A 231 kg block is released at height h = 3.9 m. The track is frictionless except for a portion of length 6.6 m. The block travels down the track, hits a spring of force constant k = 1624 N/m, and compresses it 1.7 m from its equilibrium position before coming to rest momentarily.

Question

A 231 kg block is released at height h = 3.9 m. The track is frictionless except for a portion of length 6.6 m.
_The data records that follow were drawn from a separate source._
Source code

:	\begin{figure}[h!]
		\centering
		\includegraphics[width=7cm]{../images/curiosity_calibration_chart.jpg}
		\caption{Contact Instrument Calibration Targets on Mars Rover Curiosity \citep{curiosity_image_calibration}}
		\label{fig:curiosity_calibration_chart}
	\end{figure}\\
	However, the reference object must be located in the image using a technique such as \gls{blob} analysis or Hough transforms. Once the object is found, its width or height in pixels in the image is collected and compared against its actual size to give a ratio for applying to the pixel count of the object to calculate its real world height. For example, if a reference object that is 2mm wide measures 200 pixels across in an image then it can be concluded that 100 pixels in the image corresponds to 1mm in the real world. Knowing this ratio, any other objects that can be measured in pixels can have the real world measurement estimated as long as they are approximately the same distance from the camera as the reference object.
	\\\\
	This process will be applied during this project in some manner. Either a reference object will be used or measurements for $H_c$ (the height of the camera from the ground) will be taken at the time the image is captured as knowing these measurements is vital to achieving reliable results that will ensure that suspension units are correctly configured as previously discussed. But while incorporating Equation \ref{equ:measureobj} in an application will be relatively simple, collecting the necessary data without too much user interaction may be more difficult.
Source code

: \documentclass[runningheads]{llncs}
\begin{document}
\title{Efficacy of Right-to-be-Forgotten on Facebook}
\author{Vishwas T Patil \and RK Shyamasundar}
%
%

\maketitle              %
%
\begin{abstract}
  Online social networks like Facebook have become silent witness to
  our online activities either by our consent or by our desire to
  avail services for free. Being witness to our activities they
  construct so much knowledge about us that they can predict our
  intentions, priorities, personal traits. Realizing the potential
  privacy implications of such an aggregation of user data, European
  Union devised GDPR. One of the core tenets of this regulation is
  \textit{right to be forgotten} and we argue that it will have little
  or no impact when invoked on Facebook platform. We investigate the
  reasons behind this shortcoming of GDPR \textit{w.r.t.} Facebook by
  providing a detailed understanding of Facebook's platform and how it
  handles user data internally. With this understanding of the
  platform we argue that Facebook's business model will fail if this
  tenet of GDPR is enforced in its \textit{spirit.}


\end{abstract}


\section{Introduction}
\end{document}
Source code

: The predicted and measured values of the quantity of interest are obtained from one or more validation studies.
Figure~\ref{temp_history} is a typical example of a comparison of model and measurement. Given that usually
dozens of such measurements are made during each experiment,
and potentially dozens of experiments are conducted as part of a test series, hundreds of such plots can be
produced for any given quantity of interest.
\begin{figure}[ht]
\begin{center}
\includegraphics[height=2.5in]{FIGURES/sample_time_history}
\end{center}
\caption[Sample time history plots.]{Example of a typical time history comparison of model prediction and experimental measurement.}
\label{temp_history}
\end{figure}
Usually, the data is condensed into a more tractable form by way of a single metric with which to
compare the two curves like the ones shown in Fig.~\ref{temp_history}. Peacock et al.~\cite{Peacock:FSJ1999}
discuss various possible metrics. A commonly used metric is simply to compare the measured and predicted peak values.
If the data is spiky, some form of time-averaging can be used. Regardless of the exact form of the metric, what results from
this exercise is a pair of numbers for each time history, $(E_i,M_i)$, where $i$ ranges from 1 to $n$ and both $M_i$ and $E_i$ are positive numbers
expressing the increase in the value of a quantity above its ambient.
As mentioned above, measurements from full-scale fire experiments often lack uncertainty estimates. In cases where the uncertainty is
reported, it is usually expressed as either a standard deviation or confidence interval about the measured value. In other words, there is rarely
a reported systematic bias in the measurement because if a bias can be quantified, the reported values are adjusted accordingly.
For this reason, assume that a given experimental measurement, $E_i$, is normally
The block travels down the track, hits a spring of force constant k = 1624 N/m, and compresses it 1.7 m from its equilibrium position before coming to rest momentarily. 
The acceleration of gravity is 9.8 m/s^2.
Determine the coefficient of kinetic friction between surface and block over the 6.6 m track length.

bobpursley · Answer

finalenergy=initialenergy-frictionwork

1/2 kx^2=mgh-frictionwork
1/2 1624*1.7^2=231*9.8*3.9-friction work.
friction work= 6482.14 J

but frictionwork=mg*cosTheta*mu*6.6
I dont see how it can proceed further without knowing more about the angle of the track.

Dj · Answer

I figured it out, thank you! Using 6482.14 J, I was able to find the coefficient of kinetic friction over the 6.6m segment by using the equation:
W = mu*F*x.
6482.14 J = mu(231kg*9.8m/s^2*6.6m)
mu = 6482.14/14,941.08 = 0.4338.